Available records
┌──

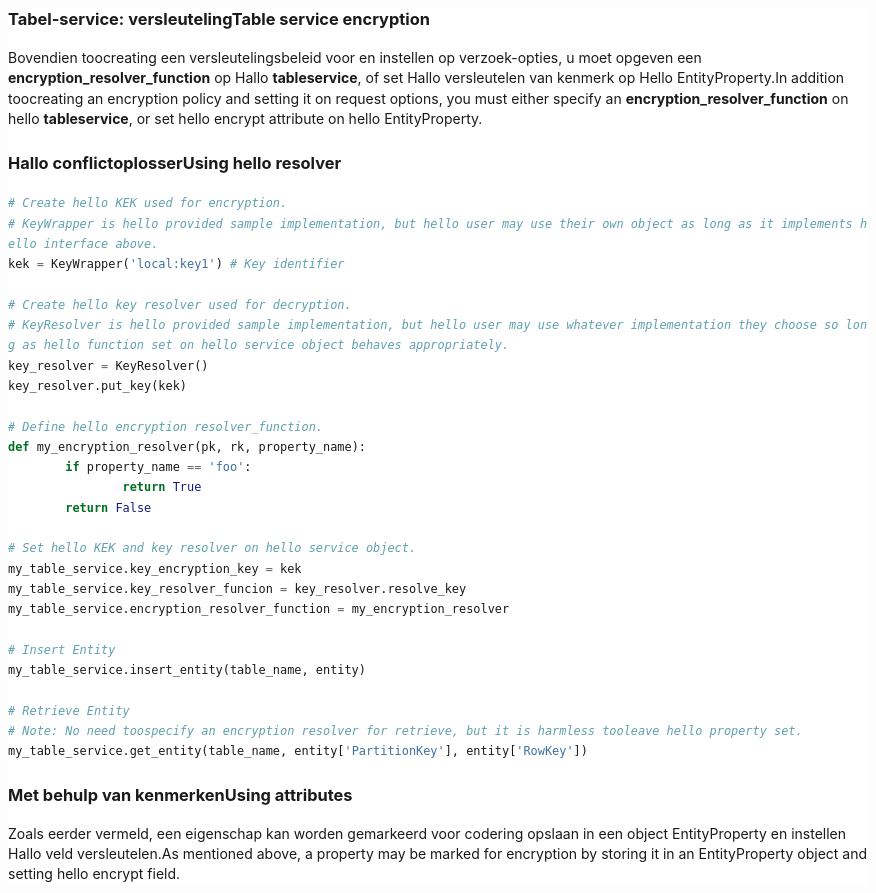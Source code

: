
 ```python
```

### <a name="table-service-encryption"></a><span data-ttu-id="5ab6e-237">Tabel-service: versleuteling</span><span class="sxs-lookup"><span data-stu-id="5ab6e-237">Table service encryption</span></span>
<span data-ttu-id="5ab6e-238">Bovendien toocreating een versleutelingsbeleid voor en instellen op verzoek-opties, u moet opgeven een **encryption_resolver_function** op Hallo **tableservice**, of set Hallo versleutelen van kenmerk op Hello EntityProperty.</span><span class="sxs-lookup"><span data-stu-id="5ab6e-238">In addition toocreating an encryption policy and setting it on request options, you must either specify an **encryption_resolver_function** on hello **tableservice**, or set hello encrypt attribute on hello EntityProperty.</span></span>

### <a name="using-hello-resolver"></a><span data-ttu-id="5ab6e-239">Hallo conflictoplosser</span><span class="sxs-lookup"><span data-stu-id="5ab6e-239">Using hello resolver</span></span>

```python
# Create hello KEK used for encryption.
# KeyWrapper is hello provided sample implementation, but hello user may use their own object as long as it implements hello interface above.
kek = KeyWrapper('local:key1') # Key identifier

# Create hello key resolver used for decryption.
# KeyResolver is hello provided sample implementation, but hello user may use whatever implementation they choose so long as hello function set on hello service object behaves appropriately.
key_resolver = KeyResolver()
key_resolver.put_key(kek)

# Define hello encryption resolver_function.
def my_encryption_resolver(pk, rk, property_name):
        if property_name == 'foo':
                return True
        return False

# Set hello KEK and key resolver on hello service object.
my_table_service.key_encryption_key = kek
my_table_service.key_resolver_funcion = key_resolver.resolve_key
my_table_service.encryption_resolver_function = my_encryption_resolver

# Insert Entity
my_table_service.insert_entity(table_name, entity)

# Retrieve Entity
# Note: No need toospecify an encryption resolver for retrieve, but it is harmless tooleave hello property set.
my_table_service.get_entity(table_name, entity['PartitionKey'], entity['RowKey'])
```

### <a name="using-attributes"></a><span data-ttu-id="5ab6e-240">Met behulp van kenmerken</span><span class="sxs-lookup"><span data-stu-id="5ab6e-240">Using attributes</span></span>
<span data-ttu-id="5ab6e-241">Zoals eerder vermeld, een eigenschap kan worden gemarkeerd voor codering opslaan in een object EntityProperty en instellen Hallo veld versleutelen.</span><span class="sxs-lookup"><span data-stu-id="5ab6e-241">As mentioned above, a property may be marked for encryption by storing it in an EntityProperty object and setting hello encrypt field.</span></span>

└──
┌──

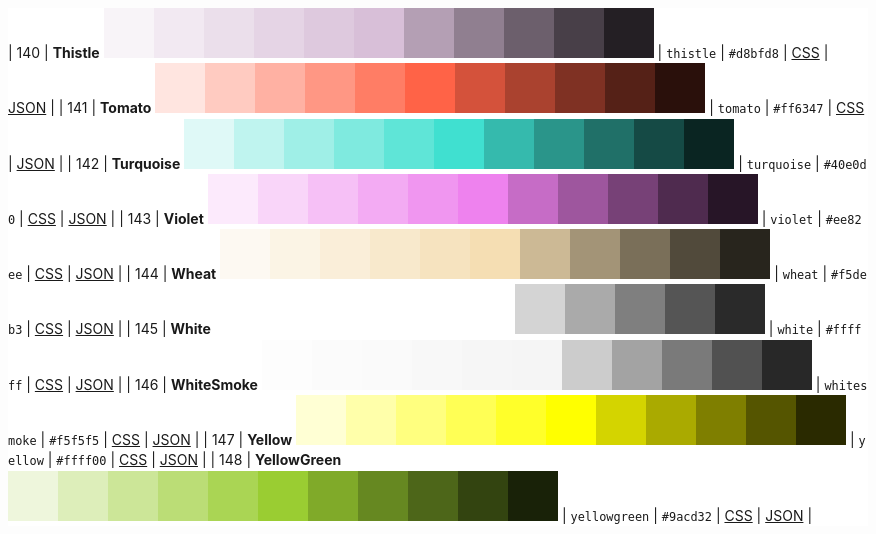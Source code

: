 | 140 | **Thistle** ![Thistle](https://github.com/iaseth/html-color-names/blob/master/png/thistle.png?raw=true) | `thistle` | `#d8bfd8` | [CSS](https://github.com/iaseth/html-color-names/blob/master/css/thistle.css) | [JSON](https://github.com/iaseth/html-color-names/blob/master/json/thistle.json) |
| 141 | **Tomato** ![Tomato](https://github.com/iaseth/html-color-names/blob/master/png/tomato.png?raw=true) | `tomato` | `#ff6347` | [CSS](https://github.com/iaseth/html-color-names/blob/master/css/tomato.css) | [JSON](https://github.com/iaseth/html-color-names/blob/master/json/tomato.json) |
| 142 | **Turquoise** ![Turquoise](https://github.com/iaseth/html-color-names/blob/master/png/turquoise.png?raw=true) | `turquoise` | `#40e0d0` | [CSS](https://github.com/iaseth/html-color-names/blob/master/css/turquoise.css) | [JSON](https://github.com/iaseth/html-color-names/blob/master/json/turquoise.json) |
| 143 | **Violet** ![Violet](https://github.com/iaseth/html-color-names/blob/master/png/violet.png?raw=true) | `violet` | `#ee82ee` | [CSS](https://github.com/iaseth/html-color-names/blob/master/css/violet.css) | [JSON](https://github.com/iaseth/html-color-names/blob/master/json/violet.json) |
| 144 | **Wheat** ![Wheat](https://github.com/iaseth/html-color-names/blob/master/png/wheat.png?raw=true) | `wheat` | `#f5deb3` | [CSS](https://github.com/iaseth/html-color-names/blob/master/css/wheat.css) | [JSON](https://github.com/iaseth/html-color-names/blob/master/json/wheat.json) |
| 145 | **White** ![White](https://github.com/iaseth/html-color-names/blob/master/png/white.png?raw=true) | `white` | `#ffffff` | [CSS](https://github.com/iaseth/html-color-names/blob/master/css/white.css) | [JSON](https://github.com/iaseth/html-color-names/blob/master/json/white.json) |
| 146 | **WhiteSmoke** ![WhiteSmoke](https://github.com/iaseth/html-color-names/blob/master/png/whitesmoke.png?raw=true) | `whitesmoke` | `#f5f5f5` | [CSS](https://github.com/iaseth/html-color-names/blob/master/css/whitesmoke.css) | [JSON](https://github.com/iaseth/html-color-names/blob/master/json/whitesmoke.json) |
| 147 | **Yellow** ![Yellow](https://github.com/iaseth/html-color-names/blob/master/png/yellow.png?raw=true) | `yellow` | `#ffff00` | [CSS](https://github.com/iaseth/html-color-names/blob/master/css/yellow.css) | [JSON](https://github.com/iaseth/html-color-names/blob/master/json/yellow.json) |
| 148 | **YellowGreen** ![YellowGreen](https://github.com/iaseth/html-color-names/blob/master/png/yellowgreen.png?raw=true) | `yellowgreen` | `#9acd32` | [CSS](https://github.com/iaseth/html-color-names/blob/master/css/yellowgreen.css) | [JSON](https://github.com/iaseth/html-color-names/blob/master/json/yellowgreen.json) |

└──
┌──

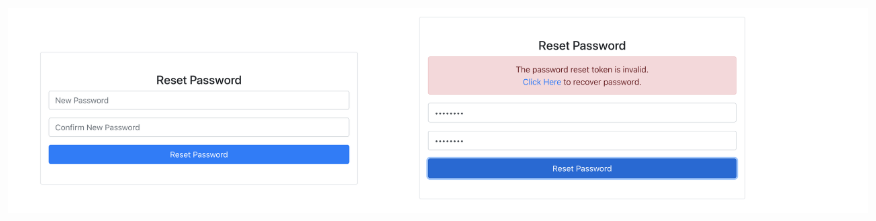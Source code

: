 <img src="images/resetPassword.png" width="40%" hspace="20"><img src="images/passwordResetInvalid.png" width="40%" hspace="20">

└──

Activity
Apply a filter to the listing above so that only lines with "Using" are kept, and copy those lines.

Expected answer
### <a name="using-hello-resolver"></a><span data-ttu-id="5ab6e-239">Hallo conflictoplosser</span><span class="sxs-lookup"><span data-stu-id="5ab6e-239">Using hello resolver</span></span>
### <a name="using-attributes"></a><span data-ttu-id="5ab6e-240">Met behulp van kenmerken</span><span class="sxs-lookup"><span data-stu-id="5ab6e-240">Using attributes</span></span>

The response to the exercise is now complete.